STF reafirma a autonomia do paciente na tomada de decisões sobre a recusa de tratamentos médicos.
Em uma decisão histórica, o Supremo Tribunal Federal (STF) reafirmou a autonomia dos pacientes na escolha de seus tratamentos nos cuidados em saúde, especialmente quando a liberdade religiosa está em questão. No dia 25 de setembro, o tribunal decidiu que pacientes adultos e capazes têm o direito de ter suas escolhas respeitadas, além de estabelecer que o Estado deve arcar com os custos de tratamentos alternativos para aqueles que, por motivos religiosos, recusam procedimentos como a transfusão de sangue.
No Recurso Extraordinário 979.742, o STF determinou que a União, o Estado do Amazonas e o Município de Manaus devem custear procedimentos cirúrgicos para pacientes que, por convicções religiosas, recusam tratamentos que envolvam transfusões de sangue. Essa decisão é especialmente significativa para grupos como as Testemunhas de Jeová, que rejeitam transfusões com base em sua interpretação de textos bíblicos, por exemplo, Atos 15:28, 29, onde consta a ordem apostólica: “Persistam em abster-se de sangue.”
No julgamento do Recurso 1.212.172/AL, o STF reafirmou que um paciente adulto pode decidir optar por tratamentos que não utilizem transfusão de sangue em razão de sua consciência religiosa.
Destaca-se o entendimento do relator do processo, ministro Gilmar Mendes que “o direito à vida não é prestigiado pela interferência do Estado em uma decisão fundamental na vida de um cidadão. Este possui liberdade para optar ou não pela submissão ao tratamento médico-hospitalar recomendado. Na realidade viver sem autonomia para ditar os rumos da própria vida significaria um menosprezo ao direito à vida. O direito à liberdade religiosa e a auto determinação permitem a direção da própria vida de acordo com suas condições, suas opiniões e seus valores por mais e irrazoáveis e imprudentes que possam ser respeitados, obviamente, a esfera jurídica de terceiros”. Fica evidente no comentário do excelentíssimo Ministro, que o Estado não pode obrigar o paciente a determinado tratamento a despeito de sua autonomia e das suas escolhas existenciais.

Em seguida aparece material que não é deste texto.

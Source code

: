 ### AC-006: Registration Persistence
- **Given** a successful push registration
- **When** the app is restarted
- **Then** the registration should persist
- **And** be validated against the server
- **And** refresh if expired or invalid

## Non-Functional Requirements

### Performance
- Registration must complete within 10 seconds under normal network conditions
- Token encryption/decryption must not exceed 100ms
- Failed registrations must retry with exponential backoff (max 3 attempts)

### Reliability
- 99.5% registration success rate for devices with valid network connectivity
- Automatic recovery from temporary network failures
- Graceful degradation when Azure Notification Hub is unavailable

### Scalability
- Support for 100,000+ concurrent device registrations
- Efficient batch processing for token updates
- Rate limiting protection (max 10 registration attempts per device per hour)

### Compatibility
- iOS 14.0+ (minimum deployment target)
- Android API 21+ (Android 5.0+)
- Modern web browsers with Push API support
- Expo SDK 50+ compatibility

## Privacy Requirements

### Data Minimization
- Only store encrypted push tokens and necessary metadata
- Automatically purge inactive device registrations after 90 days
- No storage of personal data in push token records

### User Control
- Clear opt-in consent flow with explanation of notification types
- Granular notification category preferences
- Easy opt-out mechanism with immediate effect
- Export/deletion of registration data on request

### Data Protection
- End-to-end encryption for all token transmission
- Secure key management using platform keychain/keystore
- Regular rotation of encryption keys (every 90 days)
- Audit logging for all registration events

A questão envolvendo as Testemunhas de Jeová vai além do reconhecimento da liberdade religiosa, o cerne da questão sob às perspectivas do Direito do Paciente e dos Direitos Humanos, é a autonomia individual, o direito à autodeterminação, e o direito à vida privada. Conforme salienta Albuquerque1 o direito do paciente recusar tratamento se entrelaça com uma série de direitos humanos, consistindo inclusive, na expressão do direito à integridade pessoal, na medida em que a adoção de procedimento médico sem consentimento infringe a regra da inviolabilidade do corpo humano. O fundamento da inviolabilidade da vida privada (inciso artigo 5° da CF/88) está no princípio da não ingerência e traz em si a liberdade negativa do indivíduo, ou seja, significa a não interferência dos outros nos assuntos da vida e do corpo de cada um, comando este fundamental para salvaguardar as escolhas pessoais da ingerência do Estado e da sociedade. Ademais, o direito ao respeito pela vida privada ou direito à privacidade, abarca o direito à integridade pessoal, tanto física como psicológica, e o direito à autodeterminação.
As decisões do STF, em 25 de setembro de 2024, marcaram um avanço significativo na garantia do direito do paciente e na promoção de um sistema de saúde mais inclusivo e respeitoso. Com o progresso das técnicas médicas e o fortalecimento da autonomia dos pacientes, a expectativa é de que um número crescente de hospitais adote práticas que respeitem as escolhas individuais ou a vida privada, promovendo maior segurança e confiança tanto para os profissionais de saúde quanto para os pacientes.
1 Albuquerque, Aline. Manual de Direito do Paciente. v. 1. São Paulo: CEI, 2020.